I’m not sure I understand your question, but my take is that the point is that backward propagation is going backwards: we start from the cost and then propagate the gradients in the opposite direction from forward propagation. In an RNN, things are a bit more complicated because at each timestep, we are project “forwards” in two directions: towards the \hat{y}^{<t>} of the current timestep (at least in the case of a “many to many” RNN) and also to the updated hidden state a^{<t>} that will be input to the next timestep. So when we go backwards, we get gradients from both of those directions.

But maybe you’re saying that da[:,:,t-1] is basically the same as what they mean by da_prevt in this formulation. I think that’s correct. In other words, what they are deriving is how to compute da[:,:t-1], which is used to compute gradients for the various weight matrices as well.

All this is pretty complicated, so please let me know if I’m missing your real point here.

maxma · January 4, 2024, 8:20am

hi paul,
in the programming exercise,
my [def rnn_cell_backward(da_next, cache): return gradients] function passed the tests.
But in the next function [def rnn_backward(da, caches): return gradients] can not pass the tests.
my code is like
for t in reversed(range(T_x)):
# Compute gradients at time step t. Choose wisely the “da_next” and the “cache” to use in the backward propagation step. (≈1 line)
print('t is: ', t, ‘, da_prevt==da[:,:,t]’, da_prevt==da[:,:,t])
gradients = rnn_cell_backward(da[:,:,t], caches[t])
# Retrieve derivatives from gradients (≈ 1 line)
dxt, da_prevt, dWaxt, dWaat, dbat = gradients[“dxt”], gradients[‘da_prev’], gradients[“dWax”], gradients[“dWaa”], gradients[“dba”]

why in each iteration, da_prevt != da[:,:,t] ?
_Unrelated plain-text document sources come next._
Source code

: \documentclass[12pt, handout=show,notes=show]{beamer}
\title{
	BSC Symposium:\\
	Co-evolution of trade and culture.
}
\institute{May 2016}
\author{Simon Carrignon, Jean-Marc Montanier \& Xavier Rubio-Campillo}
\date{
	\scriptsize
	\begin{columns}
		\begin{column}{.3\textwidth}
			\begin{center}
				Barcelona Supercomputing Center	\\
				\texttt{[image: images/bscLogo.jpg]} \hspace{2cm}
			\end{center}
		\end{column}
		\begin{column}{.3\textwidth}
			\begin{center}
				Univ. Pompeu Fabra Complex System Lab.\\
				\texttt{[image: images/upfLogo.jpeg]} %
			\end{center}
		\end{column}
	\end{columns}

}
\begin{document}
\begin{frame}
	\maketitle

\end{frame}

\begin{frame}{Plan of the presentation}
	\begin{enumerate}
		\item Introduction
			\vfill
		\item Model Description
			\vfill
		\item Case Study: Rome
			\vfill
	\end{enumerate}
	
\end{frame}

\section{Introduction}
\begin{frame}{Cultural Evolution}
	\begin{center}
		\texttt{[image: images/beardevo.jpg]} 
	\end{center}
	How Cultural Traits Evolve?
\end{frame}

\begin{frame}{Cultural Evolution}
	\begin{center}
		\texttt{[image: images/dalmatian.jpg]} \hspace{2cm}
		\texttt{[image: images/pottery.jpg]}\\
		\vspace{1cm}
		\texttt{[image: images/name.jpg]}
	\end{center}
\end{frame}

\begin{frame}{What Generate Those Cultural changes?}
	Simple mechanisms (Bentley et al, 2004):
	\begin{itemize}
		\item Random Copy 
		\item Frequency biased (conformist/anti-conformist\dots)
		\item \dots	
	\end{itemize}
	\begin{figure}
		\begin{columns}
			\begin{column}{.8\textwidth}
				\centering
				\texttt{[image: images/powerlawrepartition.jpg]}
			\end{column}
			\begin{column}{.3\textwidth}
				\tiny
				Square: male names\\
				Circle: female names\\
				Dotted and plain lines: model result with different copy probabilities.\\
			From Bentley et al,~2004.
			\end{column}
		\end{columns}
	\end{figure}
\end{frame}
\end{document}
maxma · January 4, 2024, 8:36am

it says Arguments:
da – Upstream gradients of all hidden states, of shape (n_a, m, T_x)
caches – tuple containing information from the forward pass (rnn_forward)
does it mean da comes from y stream and hidden state a stream?
can I should convert da[:,:,t] to da which only related to hidden state a stream?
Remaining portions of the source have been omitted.